A boolean that indicates whether to z-score the reduced dimensions for each cell. This is useful forminimizing the contribution of strong biases (dominating early PCs) and lowly abundant populations. However, this may lead to stronger sample-specific biases since it is over-weighting latent PCs. If set to NULL this will scale the dimensions based on the value of scaleDims when the reducedDims were originally created during dimensionality reduction. This idea was introduced by Timothy Stuart.

corCutOff

A numeric cutoff for the correlation of each dimension to the sequencing depth.

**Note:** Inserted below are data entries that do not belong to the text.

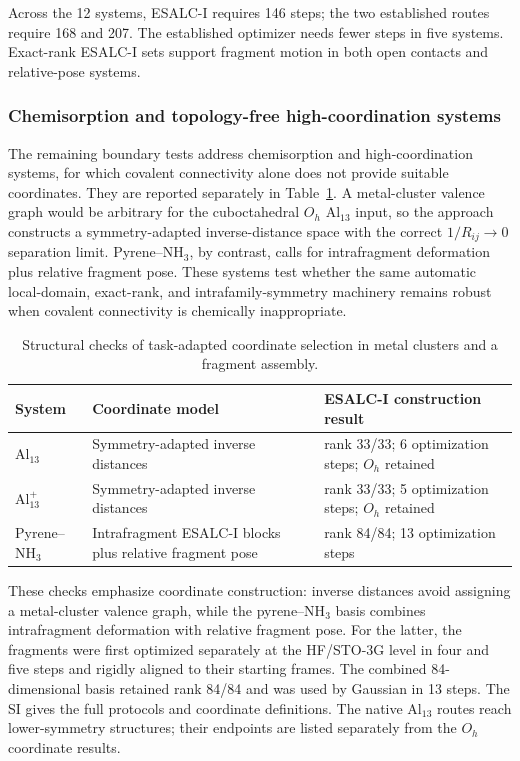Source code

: \documentclass[journal=jctcce,manuscript=article,layout=traditional]{achemso}
\theoremstyle{definition}
\begin{document}
{Across the 12 systems, ESALC-I requires 146 steps; the two established
routes require 168 and 207.  The established optimizer needs fewer steps in
five systems.  Exact-rank ESALC-I sets support fragment motion in both open
contacts and relative-pose systems.}

\subsubsection{Chemisorption and topology-free high-coordination systems}
\label{sec:chemisorption-boundary}

{The remaining boundary tests address chemisorption and high-coordination
systems, for which covalent connectivity alone does not provide suitable coordinates.}  They are reported separately in
Table~\ref{tab:task-adapted-boundary-tests}.  A metal-cluster valence graph
would be arbitrary for the cuboctahedral \(O_h\) Al$_{13}$ input, so the
approach constructs a symmetry-adapted inverse-distance space with the
correct $1/R_{ij}\to0$ separation limit.
Pyrene--NH$_3$, by contrast, calls for intrafragment deformation plus relative
fragment pose.  These systems test whether the same automatic local-domain,
exact-rank, and intrafamily-symmetry machinery remains robust when covalent
connectivity is chemically inappropriate.

\begin{table}[H]
\centering
\scriptsize
\setlength{\tabcolsep}{4.0pt}
\caption{{Structural checks of task-adapted coordinate
selection in metal clusters and a fragment assembly.}}
\label{tab:task-adapted-boundary-tests}
{
\begin{tabularx}{\linewidth}{@{}lX X@{}}
\toprule
System & Coordinate model & ESALC-I construction result \\
\midrule
Al$_{13}$ & Symmetry-adapted inverse distances & rank 33/33; 6 optimization steps; \(O_h\) retained \\
Al$_{13}^{+}$ & Symmetry-adapted inverse distances & rank 33/33; 5 optimization steps; \(O_h\) retained \\
Pyrene--NH$_3$ & Intrafragment ESALC-I blocks plus relative fragment pose & rank 84/84; 13 optimization steps \\
\bottomrule
\end{tabularx}
}
\end{table}

{These checks emphasize coordinate construction: inverse
distances avoid assigning a metal-cluster valence graph, while the
pyrene--NH$_3$ basis combines intrafragment deformation with relative
fragment pose.  For the latter, the fragments were first optimized separately
at the HF/STO-3G level in four and five steps and rigidly aligned to their starting
frames.  The combined 84-dimensional basis retained rank 84/84 and was
used by Gaussian in 13 steps.  The SI gives the full protocols and
coordinate definitions.}
{The native Al$_{13}$ routes reach lower-symmetry structures; their
endpoints are listed separately from the \(O_h\) coordinate results.}
\end{document}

If the dimension has a correlation to sequencing depth that is greater than the corCutOff, it will be excluded from analysis.

binarize

A boolean value indicating whether the matrix should be binarized before running LSI. This is often desired when working with insertion counts.

outlierQuantiles

Two numerical values (between 0 and 1) that describe the lower and upper quantiles of bias (number of acessible regions per cell, determined by nFrags or colSums) to filter cells prior to LSI. For example a value of c(0.02, 0.98) results in the cells in the bottom 2 percent and upper 98 percent to be filtered prior to LSI. These cells are then projected back in the LSI subspace. This prevents spurious 'islands' that are identified based on being extremely biased. These quantiles are also used for sub-sampled LSI when determining which cells are used.

filterBias

A boolean indicating whether to drop bias clusters when computing clusters during iterativeLSI.

sampleCellsPre

An integer specifying the number of cells to sample in iterations prior to the last in order to perform a sub-sampled LSI and sub-sampled clustering. This greatly reduced memory usage and increases speed for early iterations.

projectCellsPre

A boolean indicating whether to reproject all cells into the sub-sampled LSI (see sampleCellsPre). Setting this to FALSE allows for using the sub-sampled LSI for clustering and variance identification. If TRUE the cells are all projected into the sub-sampled LSI and used for cluster and variance identification.

sampleCellsFinal

An integer specifying the number of cells to sample in order to perform a sub-sampled LSI in final iteration.

selectionMethod

The selection method to be used for identifying the top variable features. Valid options are "var" for log-variability or "vmr" for variance-to-mean ratio.

scaleTo

Each column in the matrix designated by useMatrix will be normalized to a column sum designated by scaleTo prior to variance calculation and TF-IDF normalization.

totalFeatures

The number of features to consider for use in LSI after ranking the features by the total number of insertions. These features are the only ones used throught the variance identification and LSI. These are an equivalent when using a TileMatrix to a defined peakSet.

filterQuantile

A number 0,1 that indicates the quantile above which features should be removed based on insertion counts prior

excludeChr

A string of chromosomes to exclude for iterativeLSI procedure. to the first iteration of the iterative LSI paradigm. For example, if filterQuantile = 0.99, any features above the 99th percentile in insertion counts will be ignored for the first LSI iteration.

saveIterations

A boolean value indicating whether the results of each LSI iterations should be saved as compressed .rds files in the designated outDir.

UMAPParams

The list of parameters to pass to the UMAP function if "UMAP" if saveIterations=TRUE. See the function uwot::umap().

nPlot

If saveIterations=TRUE, how many cells to sample make a UMAP and plot for each iteration.

outDir

The output directory for saving LSI iterations if desired. Default is in the outputDirectory of the ArchRProject.

threads

The number of threads to be used for parallel computing.

seed

A number to be used as the seed for random number generation. It is recommended to keep track of the seed used so that you can reproduce results downstream.

verbose

A boolean value that determines whether standard output includes verbose sections.

force

A boolean value that indicates whether or not to overwrite relevant data in the ArchRProject object.

logFile

The path to a file to be used for logging ArchR output.